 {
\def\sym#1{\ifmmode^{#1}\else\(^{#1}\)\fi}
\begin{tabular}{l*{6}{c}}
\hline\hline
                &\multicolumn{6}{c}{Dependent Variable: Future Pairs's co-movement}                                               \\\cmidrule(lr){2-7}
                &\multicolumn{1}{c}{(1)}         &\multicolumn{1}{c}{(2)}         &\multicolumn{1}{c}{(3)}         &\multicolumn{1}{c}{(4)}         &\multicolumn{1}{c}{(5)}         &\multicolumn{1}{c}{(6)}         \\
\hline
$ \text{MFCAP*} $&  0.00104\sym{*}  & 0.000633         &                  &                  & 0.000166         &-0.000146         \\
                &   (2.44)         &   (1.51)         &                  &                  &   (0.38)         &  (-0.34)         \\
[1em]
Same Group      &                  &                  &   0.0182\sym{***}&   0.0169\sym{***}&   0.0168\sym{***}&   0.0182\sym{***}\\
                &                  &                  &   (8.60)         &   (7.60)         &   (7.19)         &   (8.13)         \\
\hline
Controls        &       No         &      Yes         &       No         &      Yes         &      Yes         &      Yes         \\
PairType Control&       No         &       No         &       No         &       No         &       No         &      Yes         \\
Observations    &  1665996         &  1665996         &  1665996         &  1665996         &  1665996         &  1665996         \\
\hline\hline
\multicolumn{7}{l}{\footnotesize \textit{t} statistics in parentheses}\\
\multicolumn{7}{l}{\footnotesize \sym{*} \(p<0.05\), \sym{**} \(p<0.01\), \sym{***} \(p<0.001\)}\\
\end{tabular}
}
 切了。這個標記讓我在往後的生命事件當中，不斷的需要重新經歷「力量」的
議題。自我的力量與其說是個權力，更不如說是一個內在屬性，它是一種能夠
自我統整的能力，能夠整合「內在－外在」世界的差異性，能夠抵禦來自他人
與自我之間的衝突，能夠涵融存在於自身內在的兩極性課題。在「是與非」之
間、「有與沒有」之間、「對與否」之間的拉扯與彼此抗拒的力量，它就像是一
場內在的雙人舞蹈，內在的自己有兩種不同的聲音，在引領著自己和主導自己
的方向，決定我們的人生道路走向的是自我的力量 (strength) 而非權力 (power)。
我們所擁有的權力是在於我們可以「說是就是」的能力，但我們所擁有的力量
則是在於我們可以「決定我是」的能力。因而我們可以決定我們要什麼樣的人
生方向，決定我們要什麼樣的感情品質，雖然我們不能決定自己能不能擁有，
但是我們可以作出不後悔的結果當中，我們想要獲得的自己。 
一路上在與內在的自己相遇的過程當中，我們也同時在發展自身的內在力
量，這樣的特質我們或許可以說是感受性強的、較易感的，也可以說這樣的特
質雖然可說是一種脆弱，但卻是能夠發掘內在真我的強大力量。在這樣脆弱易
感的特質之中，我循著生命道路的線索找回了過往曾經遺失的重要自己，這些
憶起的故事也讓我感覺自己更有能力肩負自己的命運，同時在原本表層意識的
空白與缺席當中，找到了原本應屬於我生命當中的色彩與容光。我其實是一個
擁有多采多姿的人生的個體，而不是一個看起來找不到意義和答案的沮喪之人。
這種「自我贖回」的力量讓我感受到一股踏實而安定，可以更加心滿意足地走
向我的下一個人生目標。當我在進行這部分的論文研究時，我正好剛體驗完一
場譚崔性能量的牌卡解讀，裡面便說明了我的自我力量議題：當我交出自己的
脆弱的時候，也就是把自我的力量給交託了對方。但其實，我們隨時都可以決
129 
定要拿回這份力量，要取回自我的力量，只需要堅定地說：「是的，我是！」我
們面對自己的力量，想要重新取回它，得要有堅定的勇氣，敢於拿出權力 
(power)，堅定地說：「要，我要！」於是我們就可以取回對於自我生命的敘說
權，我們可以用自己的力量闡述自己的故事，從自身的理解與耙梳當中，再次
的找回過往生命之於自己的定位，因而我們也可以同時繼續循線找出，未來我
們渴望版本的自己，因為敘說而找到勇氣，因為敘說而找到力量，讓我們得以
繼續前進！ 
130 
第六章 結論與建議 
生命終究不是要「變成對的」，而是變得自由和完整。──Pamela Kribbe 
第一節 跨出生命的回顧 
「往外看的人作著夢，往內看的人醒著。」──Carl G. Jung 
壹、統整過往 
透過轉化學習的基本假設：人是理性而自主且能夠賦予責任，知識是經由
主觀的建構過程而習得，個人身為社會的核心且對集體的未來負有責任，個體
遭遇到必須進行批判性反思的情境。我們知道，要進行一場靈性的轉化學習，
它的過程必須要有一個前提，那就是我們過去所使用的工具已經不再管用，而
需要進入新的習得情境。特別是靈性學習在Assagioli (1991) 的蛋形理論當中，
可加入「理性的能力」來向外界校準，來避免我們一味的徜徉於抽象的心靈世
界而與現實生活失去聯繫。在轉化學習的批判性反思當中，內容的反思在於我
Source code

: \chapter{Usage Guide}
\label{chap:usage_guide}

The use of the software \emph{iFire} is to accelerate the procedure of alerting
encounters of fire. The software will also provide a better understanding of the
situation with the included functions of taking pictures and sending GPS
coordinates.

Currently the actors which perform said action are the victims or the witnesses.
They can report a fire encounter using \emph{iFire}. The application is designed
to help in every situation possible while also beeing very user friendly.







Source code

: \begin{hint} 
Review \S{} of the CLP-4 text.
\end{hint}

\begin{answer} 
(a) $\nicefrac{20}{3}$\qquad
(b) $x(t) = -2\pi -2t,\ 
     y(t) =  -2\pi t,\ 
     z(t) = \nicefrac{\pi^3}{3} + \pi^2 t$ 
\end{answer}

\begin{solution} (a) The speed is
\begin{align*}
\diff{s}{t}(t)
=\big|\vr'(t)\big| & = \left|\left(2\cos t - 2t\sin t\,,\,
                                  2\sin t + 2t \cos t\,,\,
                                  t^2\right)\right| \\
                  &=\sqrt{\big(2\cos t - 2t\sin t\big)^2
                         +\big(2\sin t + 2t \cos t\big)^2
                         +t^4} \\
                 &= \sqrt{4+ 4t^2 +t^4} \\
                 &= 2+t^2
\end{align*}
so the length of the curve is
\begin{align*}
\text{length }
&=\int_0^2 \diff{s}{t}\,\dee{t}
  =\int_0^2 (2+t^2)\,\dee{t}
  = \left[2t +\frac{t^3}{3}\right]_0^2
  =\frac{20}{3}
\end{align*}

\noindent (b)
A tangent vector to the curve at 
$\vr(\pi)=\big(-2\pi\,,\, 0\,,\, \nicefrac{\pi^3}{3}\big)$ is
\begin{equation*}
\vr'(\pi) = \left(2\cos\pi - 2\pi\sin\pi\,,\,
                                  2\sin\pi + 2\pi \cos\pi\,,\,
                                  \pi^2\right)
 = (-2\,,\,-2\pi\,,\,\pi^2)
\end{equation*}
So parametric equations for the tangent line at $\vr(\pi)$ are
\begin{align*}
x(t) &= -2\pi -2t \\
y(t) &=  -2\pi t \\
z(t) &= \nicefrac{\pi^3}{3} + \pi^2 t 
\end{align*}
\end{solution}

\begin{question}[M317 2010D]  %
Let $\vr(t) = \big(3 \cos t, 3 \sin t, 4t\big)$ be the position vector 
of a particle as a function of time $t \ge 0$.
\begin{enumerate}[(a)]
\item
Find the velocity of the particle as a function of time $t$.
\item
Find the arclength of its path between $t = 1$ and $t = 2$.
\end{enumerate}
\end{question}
· · ·
**EXERCISE REQUIREMENTS:**
The lines to copy are those above that contain the string "particle".

**RESULT BELOW:**
of a particle as a function of time $t \ge 0$.
Find the velocity of the particle as a function of time $t$.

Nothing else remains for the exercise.